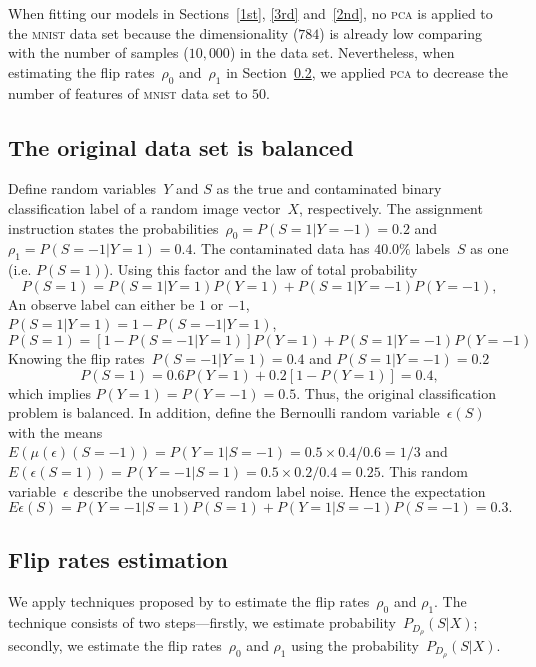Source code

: \documentclass[12pt]{article} %
\begin{document}
When fitting our models in Sections~\ref{1st}, \ref{3rd} and~\ref{2nd}, no \textsc{pca} is applied to the \textsc{mnist} data set because the dimensionality ($784$) is already low comparing with the number of samples ($10,000$) in the data set. Nevertheless, when estimating the flip rates~$\rho_0$ and~$\rho_1$ in Section~\ref{method2}, we applied \textsc{pca} to decrease the number of features of \textsc{mnist} data set to $50$.

\subsection{The original data set is balanced} \label{sec:1}
Define random variables~$Y$ and $S$ as the true and contaminated binary classification label of a random image vector~$X$, respectively. The assignment instruction states the probabilities~$\rho_0=P(S=1|Y=-1)=0.2$ and $\rho_1=P(S=-1|Y=1)=0.4$.
The contaminated data has $40.0\%$ labels~$S$ as one (i.e. $P(S=1)$). Using this factor and the law of total probability
\begin{equation*}
P(S=1)=P(S=1|Y=1)P(Y=1)+P(S=1|Y=-1)P(Y=-1),
\end{equation*}
An observe label can either be $1$ or $-1$, $P(S=1|Y=1)=1-P(S=-1|Y=1)$,
\begin{equation*}
P(S=1)=\left[1-P(S=-1|Y=1)\right]P(Y=1)+P(S=1|Y=-1)P(Y=-1)
\end{equation*}
Knowing the flip rates~$P(S=-1|Y=1)=0.4$ and $P(S=1|Y=-1)=0.2$
\begin{equation}
P(S=1)=0.6P(Y=1)+0.2\left[1-P(Y=1)\right]=0.4, \label{eq:ps}
\end{equation}
which implies $P(Y=1)=P(Y=-1)=0.5$. Thus, the original classification problem is balanced. 
In addition, define the Bernoulli random variable~$\epsilon(S)$ with the means $E(\mu(\epsilon)(S=-1))=P(Y=1|S=-1)=0.5\times0.4/0.6=1/3$ and $E(\epsilon(S=1))=P(Y=-1|S=1)=0.5\times0.2/0.4=0.25$. This random variable~$\epsilon$ describe the unobserved random label noise. Hence the expectation
\begin{equation}
    E\epsilon(S)=P(Y=-1|S=1)P(S=1)+P(Y=1|S=-1)P(S=-1)
    =0.3.\label{eq:exp}
\end{equation}

\subsection{Flip rates estimation}\label{method2}
We apply techniques proposed by \citet{liu2016classification} to estimate the flip rates~$\rho_0$ and $\rho_1$. The technique consists of two steps---firstly, we estimate probability~$P_{D_\rho}(S|X)$; secondly, we estimate the flip rates~$\rho_0$ and $\rho_1$ using the probability~$P_{D_\rho}(S|X)$. 
\end{document}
________________________________________
The answer must be every line of the records that contains the word "subsection".

## [Problem solution]
\subsection{The original data set is balanced} \label{sec:1}
\subsection{Flip rates estimation}\label{method2}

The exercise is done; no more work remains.